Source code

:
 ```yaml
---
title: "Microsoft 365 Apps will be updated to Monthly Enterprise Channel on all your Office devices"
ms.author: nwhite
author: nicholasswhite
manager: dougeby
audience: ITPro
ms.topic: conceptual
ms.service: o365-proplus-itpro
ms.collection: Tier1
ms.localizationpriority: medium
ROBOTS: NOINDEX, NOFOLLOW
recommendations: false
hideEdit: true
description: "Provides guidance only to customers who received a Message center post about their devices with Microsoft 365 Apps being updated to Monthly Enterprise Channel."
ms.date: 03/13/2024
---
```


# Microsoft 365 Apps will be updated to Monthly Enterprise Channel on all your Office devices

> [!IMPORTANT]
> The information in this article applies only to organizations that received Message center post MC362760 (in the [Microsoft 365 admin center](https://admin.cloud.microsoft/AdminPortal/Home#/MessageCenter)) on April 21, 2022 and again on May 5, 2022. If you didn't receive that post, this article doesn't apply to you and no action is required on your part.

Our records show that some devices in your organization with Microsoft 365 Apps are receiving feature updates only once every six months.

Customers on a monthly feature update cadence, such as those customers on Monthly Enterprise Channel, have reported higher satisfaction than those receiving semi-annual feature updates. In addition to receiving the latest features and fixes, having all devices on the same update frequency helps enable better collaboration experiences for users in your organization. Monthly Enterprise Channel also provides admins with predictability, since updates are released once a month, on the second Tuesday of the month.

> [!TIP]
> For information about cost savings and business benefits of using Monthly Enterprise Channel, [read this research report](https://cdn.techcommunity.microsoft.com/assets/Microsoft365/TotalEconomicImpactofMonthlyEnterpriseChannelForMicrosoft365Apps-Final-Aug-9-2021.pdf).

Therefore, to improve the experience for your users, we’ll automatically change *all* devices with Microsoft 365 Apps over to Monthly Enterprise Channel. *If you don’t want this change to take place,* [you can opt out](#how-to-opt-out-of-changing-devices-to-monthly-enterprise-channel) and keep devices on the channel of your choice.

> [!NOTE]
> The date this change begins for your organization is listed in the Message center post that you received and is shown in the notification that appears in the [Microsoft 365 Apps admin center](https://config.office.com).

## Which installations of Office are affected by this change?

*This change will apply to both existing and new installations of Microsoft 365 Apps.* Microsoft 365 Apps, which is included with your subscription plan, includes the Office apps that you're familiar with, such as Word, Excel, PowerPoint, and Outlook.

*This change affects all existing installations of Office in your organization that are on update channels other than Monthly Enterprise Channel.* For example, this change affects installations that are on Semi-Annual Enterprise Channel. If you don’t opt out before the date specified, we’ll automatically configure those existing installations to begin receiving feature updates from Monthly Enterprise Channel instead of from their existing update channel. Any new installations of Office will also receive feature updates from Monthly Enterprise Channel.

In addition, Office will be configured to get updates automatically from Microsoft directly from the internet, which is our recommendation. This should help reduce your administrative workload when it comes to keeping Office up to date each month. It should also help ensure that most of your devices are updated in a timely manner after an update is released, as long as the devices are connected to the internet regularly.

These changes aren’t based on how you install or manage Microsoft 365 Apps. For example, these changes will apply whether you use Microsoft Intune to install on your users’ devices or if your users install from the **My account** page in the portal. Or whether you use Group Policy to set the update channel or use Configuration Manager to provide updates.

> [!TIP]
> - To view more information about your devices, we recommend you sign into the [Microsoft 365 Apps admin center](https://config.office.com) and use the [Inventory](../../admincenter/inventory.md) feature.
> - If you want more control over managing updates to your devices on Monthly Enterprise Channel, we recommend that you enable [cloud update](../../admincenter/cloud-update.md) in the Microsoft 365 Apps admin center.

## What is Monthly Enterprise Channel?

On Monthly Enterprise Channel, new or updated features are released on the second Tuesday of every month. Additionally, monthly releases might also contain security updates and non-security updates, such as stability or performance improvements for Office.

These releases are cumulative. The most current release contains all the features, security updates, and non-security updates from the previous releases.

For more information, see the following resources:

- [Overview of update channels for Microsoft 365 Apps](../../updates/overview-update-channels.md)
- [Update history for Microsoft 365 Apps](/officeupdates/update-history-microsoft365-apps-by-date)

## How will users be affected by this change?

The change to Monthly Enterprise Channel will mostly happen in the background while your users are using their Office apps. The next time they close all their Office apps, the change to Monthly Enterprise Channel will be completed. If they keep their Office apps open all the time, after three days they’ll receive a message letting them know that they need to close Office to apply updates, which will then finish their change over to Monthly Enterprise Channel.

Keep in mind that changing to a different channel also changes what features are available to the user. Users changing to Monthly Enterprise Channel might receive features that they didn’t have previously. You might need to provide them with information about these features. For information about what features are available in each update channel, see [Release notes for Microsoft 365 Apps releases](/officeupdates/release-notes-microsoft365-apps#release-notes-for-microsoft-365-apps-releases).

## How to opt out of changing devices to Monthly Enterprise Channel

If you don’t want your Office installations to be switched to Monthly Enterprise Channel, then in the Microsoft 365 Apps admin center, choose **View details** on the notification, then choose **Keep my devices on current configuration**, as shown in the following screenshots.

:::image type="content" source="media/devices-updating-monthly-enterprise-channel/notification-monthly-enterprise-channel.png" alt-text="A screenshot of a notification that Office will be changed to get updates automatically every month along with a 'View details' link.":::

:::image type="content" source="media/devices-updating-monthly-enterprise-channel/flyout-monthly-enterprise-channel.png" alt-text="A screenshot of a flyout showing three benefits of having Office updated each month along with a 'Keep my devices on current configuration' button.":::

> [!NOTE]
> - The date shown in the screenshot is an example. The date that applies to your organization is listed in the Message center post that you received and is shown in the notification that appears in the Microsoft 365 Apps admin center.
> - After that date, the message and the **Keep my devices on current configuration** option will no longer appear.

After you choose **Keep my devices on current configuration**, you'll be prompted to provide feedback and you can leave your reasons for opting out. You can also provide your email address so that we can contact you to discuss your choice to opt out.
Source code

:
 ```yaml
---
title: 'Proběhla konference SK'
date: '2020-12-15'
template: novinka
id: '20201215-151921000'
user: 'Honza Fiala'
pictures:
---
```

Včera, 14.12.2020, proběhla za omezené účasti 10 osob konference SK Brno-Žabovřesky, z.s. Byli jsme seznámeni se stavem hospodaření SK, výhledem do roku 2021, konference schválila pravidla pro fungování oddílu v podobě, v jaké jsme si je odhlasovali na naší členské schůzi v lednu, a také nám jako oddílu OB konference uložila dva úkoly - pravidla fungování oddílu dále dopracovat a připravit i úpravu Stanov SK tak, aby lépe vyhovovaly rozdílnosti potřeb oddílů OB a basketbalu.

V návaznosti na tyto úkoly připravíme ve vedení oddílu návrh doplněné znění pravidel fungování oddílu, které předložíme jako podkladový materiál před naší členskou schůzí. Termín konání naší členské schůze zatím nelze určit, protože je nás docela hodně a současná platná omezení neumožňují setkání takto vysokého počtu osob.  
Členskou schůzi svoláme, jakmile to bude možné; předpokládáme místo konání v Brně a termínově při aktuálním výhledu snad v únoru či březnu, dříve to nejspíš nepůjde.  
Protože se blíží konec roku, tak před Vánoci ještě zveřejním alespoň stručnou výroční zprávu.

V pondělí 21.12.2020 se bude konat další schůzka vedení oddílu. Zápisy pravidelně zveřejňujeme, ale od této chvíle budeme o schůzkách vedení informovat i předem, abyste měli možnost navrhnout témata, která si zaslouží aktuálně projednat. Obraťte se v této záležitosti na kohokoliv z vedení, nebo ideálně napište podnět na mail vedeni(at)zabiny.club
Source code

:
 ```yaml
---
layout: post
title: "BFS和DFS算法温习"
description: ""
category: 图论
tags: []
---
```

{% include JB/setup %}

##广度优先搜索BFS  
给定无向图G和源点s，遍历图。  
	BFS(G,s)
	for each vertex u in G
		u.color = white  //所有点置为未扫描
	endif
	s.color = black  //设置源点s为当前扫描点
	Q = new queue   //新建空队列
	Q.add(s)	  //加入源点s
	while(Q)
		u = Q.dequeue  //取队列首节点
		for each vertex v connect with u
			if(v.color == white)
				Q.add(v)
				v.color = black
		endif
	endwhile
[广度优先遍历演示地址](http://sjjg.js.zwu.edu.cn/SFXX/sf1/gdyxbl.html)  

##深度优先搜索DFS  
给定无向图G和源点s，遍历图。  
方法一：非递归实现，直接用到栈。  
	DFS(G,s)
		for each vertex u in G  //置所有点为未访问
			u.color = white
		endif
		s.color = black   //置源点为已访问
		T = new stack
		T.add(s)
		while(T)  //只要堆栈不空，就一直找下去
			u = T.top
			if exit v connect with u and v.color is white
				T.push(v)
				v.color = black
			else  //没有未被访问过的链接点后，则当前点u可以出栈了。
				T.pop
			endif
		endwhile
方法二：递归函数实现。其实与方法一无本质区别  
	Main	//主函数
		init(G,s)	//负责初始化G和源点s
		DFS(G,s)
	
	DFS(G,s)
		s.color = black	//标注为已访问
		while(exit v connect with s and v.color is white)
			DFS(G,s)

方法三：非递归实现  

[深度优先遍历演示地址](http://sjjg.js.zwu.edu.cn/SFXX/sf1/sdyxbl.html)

++++

### Try it:
From the records above, retype only the lines starting at the line that contains "## What is Monthly Enterprise Channel?" and ending at the line that contains "These releases are", both included.

### Task solution:
## What is Monthly Enterprise Channel?

On Monthly Enterprise Channel, new or updated features are released on the second Tuesday of every month. Additionally, monthly releases might also contain security updates and non-security updates, such as stability or performance improvements for Office.

These releases are cumulative. The most current release contains all the features, security updates, and non-security updates from the previous releases.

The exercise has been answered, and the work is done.